Quality First Approach
Projects developed inside www.tiian.org strictly follow some principles and guidelines to provide a clear quality level.
Quality Principles
Coherent & Compact Architecture
All the components must cooperate as a whole in a uniform way.
Easy to Use
Design and implement features that are easy to use for the specific domain: useless complexity does not pay back.
Full Documentation
Documentation is a core property of software: if it’s not documented, there’s no way to recognize what wrong behavior means.
Open Minded
Accept to discuss every type of proposal: nothing is stupid by itself.
Transparency
Make every documentation and every discussion public.
Uncapped Effort
Implementing a feature requires all the necessary effort: no workarounds or shortpath are acceptable.
Quality Guidelines
Automation
Every phase of the process is automated: build, check, install, distribute; GNU standard toolchain based on autotools is used. Automation guarantee reproducibility.
Compatibility
Software is developed using the oldest possible Linux distributions and tested with the newest Linux distributions: this guarantee a wide range of applicability and compatibility. Ubuntu Linux and CentOS are used as reference Linux distributions.
Documentation is a Must
Every documentation error is managed with the same process of the bug fixing: as soon as it has been detected, an activity to fix it is put in the pipeline.

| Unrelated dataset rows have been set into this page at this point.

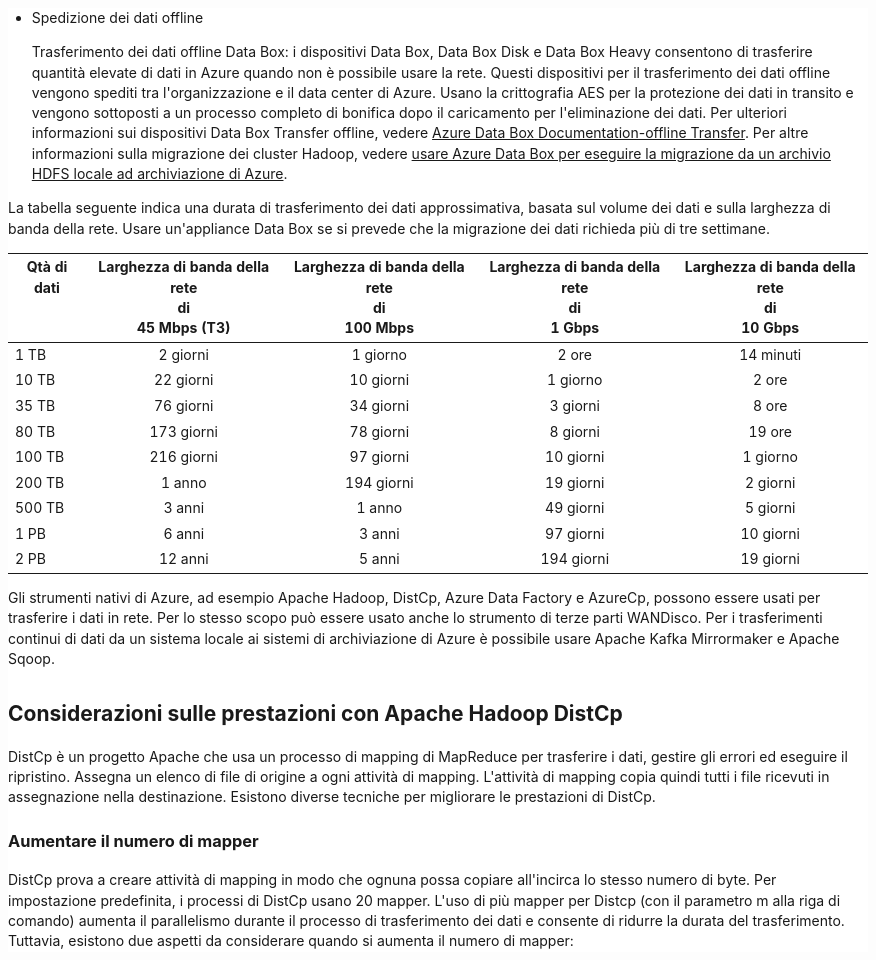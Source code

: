 * Spedizione dei dati offline

    Trasferimento dei dati offline Data Box: i dispositivi Data Box, Data Box Disk e Data Box Heavy consentono di trasferire quantità elevate di dati in Azure quando non è possibile usare la rete. Questi dispositivi per il trasferimento dei dati offline vengono spediti tra l'organizzazione e il data center di Azure. Usano la crittografia AES per la protezione dei dati in transito e vengono sottoposti a un processo completo di bonifica dopo il caricamento per l'eliminazione dei dati. Per ulteriori informazioni sui dispositivi Data Box Transfer offline, vedere [Azure Data Box Documentation-offline Transfer](../../databox/index.yml). Per altre informazioni sulla migrazione dei cluster Hadoop, vedere [usare Azure Data Box per eseguire la migrazione da un archivio HDFS locale ad archiviazione di Azure](../../storage/blobs/data-lake-storage-migrate-on-premises-hdfs-cluster.md).

La tabella seguente indica una durata di trasferimento dei dati approssimativa, basata sul volume dei dati e sulla larghezza di banda della rete. Usare un'appliance Data Box se si prevede che la migrazione dei dati richieda più di tre settimane.

|Qtà di dati | Larghezza di banda della rete<br>di<br>**45 Mbps (T3)**|Larghezza di banda della rete<br>di<br>**100 Mbps**|Larghezza di banda della rete<br>di<br>**1 Gbps**|Larghezza di banda della rete<br>di<br>**10 Gbps**|
|---|:---:|:---:|:---:|:---:|
|1 TB|2 giorni|1 giorno| 2 ore|14 minuti|
|10 TB|22 giorni|10 giorni|1 giorno|2 ore|
|35 TB|76 giorni|34 giorni|3 giorni|8 ore|
|80 TB|173 giorni|78 giorni|8 giorni|19 ore|
|100 TB|216 giorni|97 giorni|10 giorni|1 giorno|
|200 TB|1 anno|194 giorni|19 giorni|2 giorni|
|500 TB|3 anni|1 anno|49 giorni|5 giorni|
|1 PB|6 anni|3 anni|97 giorni|10 giorni|
|2 PB|12 anni|5 anni|194 giorni|19 giorni|

Gli strumenti nativi di Azure, ad esempio Apache Hadoop, DistCp, Azure Data Factory e AzureCp, possono essere usati per trasferire i dati in rete. Per lo stesso scopo può essere usato anche lo strumento di terze parti WANDisco. Per i trasferimenti continui di dati da un sistema locale ai sistemi di archiviazione di Azure è possibile usare Apache Kafka Mirrormaker e Apache Sqoop.

## <a name="performance-considerations-when-using-apache-hadoop-distcp"></a>Considerazioni sulle prestazioni con Apache Hadoop DistCp

DistCp è un progetto Apache che usa un processo di mapping di MapReduce per trasferire i dati, gestire gli errori ed eseguire il ripristino. Assegna un elenco di file di origine a ogni attività di mapping. L'attività di mapping copia quindi tutti i file ricevuti in assegnazione nella destinazione. Esistono diverse tecniche per migliorare le prestazioni di DistCp.

### <a name="increase-the-number-of-mappers"></a>Aumentare il numero di mapper

DistCp prova a creare attività di mapping in modo che ognuna possa copiare all'incirca lo stesso numero di byte. Per impostazione predefinita, i processi di DistCp usano 20 mapper. L'uso di più mapper per Distcp (con il parametro m alla riga di comando) aumenta il parallelismo durante il processo di trasferimento dei dati e consente di ridurre la durata del trasferimento. Tuttavia, esistono due aspetti da considerare quando si aumenta il numero di mapper:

Licenses: Clear and Transparent
GNU GPL and LGPL licenses are used: no need to search something different, the same licenses used by the Linux kernel and many Linux core components. Every source code file specifies the applicable license.
Observability Features
Logging
At run-time several logging messages, with different severities, are sent to the default system logger; logging is the core capability to catch anomalous condition in production environments.
Tracing
The source code contains a huge number of trace messages that can be activated/deactivated selectively; tracing is the core capability to understand what’s going wrong when something is not working as expected.
Testing
Every documented use case is tested by one or more dedicated test cases. End-to-end testing is the largely preferred methodology to verify software correctness.
Usability
Every feature is double and triple checked at design time to look for the easier to use approach. Some complexity can not be avoided, but the effort to reduce useless complexity is constantly applied.
Source Code Guidelines
Comments
The source code contains abundant comments and all the relevant items (functions, structs, classes, methods, etc…) are self documented using standard tools like Doxygen and Javadoc.
Safety
Source code is periodically checked with Valgrind to catch memory management and concurrency problems.
Security
Source code is automatically scanned with CodeQL provided by github.
Style
The source code is continuously reviewed to guarantee uniform style: it’s not a matter of embellishment, but a matter of reading and understanding it. The higher the number of coding styles adopted by a software project, the lower the chance to fully understand what every piece of software does.